**LISTED ENTRIES:**

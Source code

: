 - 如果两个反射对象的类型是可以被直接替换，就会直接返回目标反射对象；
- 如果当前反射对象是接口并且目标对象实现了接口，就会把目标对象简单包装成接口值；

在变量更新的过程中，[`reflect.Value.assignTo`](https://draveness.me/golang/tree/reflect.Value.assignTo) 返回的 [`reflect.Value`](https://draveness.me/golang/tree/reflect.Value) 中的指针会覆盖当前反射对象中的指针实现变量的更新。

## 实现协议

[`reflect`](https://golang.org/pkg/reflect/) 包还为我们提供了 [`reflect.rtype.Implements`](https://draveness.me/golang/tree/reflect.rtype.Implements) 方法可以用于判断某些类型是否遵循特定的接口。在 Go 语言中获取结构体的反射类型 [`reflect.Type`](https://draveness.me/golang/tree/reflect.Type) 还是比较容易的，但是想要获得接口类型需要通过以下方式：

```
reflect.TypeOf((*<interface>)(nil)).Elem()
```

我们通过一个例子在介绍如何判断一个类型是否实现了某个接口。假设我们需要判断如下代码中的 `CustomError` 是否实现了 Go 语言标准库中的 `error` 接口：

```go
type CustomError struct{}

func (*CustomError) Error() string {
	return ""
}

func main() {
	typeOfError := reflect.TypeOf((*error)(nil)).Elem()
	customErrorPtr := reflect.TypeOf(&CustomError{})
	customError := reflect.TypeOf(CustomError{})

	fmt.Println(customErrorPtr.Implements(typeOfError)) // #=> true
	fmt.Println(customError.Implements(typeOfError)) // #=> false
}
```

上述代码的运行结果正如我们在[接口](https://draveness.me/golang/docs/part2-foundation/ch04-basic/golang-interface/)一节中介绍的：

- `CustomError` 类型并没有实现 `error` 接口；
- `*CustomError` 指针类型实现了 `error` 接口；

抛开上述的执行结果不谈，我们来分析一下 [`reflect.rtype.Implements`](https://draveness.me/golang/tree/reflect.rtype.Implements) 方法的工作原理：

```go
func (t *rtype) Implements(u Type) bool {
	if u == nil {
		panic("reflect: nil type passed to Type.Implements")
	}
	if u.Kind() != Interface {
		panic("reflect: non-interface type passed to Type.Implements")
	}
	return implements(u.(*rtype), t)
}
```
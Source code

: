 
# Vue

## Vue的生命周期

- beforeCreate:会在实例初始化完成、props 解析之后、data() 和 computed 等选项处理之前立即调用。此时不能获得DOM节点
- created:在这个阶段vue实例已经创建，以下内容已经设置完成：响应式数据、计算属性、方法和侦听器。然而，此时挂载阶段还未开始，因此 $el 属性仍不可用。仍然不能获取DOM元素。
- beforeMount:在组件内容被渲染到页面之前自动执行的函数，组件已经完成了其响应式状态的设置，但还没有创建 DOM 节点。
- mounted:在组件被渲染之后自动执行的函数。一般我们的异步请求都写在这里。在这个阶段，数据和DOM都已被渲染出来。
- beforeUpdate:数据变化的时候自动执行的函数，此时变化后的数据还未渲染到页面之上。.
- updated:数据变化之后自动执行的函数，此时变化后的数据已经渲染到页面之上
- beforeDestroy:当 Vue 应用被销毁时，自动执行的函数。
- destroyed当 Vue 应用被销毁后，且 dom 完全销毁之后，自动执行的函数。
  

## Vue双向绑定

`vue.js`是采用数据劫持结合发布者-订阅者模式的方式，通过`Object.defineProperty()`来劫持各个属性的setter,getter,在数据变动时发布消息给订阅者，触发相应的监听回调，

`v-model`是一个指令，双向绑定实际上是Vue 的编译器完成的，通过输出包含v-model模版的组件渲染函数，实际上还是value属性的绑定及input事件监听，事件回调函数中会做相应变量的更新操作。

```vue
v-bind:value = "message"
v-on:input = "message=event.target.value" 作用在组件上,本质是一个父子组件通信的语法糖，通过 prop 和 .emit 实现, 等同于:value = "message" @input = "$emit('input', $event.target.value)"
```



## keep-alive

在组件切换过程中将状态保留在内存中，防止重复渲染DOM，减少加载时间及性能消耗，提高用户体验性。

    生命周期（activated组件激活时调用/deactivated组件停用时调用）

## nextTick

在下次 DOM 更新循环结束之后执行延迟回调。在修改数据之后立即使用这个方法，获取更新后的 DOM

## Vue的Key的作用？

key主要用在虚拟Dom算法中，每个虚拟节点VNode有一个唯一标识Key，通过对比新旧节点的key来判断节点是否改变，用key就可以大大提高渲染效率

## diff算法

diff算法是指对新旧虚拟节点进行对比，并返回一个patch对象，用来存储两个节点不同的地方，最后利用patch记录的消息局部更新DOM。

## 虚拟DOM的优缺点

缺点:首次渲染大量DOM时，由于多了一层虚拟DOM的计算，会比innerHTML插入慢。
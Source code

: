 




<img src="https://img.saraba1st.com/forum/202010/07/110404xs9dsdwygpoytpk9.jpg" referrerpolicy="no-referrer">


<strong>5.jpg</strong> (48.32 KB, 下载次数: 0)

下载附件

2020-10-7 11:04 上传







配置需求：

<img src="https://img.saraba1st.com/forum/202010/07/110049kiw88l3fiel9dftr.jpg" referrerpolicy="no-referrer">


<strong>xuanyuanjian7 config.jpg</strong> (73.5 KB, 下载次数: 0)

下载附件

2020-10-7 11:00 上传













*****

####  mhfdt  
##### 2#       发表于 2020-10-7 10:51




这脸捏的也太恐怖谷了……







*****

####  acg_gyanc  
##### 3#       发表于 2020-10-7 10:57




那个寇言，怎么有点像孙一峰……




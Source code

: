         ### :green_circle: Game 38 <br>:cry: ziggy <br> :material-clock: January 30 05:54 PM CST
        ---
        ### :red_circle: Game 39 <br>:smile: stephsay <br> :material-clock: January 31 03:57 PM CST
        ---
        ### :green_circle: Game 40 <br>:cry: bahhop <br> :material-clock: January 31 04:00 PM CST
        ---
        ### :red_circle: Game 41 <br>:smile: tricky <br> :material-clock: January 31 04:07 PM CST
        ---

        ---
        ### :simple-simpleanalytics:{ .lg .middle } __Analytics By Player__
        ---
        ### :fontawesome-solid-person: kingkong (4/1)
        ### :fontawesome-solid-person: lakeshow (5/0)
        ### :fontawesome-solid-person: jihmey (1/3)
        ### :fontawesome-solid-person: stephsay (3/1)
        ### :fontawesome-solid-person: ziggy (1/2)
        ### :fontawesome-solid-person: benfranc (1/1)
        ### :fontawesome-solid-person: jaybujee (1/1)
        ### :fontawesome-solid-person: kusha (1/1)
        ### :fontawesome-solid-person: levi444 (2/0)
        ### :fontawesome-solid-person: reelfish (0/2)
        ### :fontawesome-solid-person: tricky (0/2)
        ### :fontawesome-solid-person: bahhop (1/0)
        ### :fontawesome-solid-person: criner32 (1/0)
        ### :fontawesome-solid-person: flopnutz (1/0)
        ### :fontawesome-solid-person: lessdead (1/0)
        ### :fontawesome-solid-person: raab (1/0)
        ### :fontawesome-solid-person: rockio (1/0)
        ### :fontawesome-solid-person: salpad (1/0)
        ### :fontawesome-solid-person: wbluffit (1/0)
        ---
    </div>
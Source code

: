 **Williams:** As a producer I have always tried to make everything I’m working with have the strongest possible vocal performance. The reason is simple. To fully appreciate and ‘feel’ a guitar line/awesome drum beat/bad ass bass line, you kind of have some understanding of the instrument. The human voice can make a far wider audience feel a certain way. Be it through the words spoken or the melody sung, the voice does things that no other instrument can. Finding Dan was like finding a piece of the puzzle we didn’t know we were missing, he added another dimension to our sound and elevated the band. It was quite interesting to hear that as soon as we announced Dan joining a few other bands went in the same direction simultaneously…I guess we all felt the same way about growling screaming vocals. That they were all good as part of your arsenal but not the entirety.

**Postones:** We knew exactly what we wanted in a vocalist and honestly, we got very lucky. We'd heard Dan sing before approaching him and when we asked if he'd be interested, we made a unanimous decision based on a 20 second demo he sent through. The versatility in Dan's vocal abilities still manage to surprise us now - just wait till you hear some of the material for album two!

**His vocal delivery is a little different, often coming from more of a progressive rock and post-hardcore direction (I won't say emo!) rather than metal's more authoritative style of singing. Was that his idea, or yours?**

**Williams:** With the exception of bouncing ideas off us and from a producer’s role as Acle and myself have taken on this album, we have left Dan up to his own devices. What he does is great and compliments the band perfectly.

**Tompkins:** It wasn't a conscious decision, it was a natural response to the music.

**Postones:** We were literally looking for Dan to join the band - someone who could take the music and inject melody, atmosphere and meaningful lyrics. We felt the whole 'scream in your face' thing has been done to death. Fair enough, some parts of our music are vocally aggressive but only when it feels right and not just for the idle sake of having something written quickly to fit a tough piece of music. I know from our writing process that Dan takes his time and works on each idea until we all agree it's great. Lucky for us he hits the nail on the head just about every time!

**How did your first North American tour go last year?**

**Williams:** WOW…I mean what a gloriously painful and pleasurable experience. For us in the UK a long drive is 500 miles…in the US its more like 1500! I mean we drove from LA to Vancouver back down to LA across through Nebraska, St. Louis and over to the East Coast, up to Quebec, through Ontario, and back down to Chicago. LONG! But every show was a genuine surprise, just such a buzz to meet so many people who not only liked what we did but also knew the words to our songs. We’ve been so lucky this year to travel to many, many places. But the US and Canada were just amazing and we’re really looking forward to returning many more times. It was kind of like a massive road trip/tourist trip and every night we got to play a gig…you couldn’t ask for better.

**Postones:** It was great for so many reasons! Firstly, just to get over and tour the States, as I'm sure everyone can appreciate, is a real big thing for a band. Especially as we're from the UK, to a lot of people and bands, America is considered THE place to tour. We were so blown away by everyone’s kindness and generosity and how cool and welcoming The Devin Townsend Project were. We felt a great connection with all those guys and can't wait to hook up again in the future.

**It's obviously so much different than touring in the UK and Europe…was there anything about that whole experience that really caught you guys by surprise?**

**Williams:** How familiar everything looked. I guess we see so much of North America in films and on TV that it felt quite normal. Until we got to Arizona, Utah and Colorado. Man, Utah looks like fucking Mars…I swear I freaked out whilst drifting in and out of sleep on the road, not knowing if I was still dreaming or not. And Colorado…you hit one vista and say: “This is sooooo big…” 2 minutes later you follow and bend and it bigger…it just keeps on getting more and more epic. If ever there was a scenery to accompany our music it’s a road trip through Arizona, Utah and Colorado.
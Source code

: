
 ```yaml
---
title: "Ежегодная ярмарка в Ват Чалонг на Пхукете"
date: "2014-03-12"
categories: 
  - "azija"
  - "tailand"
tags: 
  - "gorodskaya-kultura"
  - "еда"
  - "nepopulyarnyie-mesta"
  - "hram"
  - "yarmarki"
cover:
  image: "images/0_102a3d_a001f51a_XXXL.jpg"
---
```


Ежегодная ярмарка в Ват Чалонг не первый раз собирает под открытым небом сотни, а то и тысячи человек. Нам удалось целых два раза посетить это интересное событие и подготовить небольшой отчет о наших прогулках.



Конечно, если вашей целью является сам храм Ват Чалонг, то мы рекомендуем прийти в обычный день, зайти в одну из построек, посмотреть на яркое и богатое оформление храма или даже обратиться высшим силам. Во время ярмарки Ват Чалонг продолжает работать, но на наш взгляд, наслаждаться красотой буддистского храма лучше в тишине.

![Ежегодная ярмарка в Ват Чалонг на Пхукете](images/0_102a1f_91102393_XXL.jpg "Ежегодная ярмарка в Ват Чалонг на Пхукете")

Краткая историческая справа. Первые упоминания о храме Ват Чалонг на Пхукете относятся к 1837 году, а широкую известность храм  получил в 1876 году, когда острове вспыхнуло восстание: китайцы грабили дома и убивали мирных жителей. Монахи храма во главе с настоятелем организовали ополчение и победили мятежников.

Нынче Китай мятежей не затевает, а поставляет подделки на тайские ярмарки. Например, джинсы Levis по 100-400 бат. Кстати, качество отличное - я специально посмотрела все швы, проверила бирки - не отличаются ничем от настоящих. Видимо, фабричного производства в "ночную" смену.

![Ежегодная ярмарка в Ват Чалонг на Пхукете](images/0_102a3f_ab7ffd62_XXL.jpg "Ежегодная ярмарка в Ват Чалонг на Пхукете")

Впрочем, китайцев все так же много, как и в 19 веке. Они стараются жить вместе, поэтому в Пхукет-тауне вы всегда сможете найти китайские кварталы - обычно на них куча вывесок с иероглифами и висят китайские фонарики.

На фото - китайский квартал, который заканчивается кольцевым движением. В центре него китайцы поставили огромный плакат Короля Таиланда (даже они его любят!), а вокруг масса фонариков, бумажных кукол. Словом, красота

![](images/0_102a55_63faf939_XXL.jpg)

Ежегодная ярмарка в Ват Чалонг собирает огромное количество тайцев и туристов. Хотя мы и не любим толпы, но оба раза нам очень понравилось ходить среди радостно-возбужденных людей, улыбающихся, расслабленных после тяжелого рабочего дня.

**WORK TO BE COMPLETED:** Of the lines above, copy each that contains "Elem".

**REPLY:**
reflect.TypeOf((*<interface>)(nil)).Elem()
	typeOfError := reflect.TypeOf((*error)(nil)).Elem()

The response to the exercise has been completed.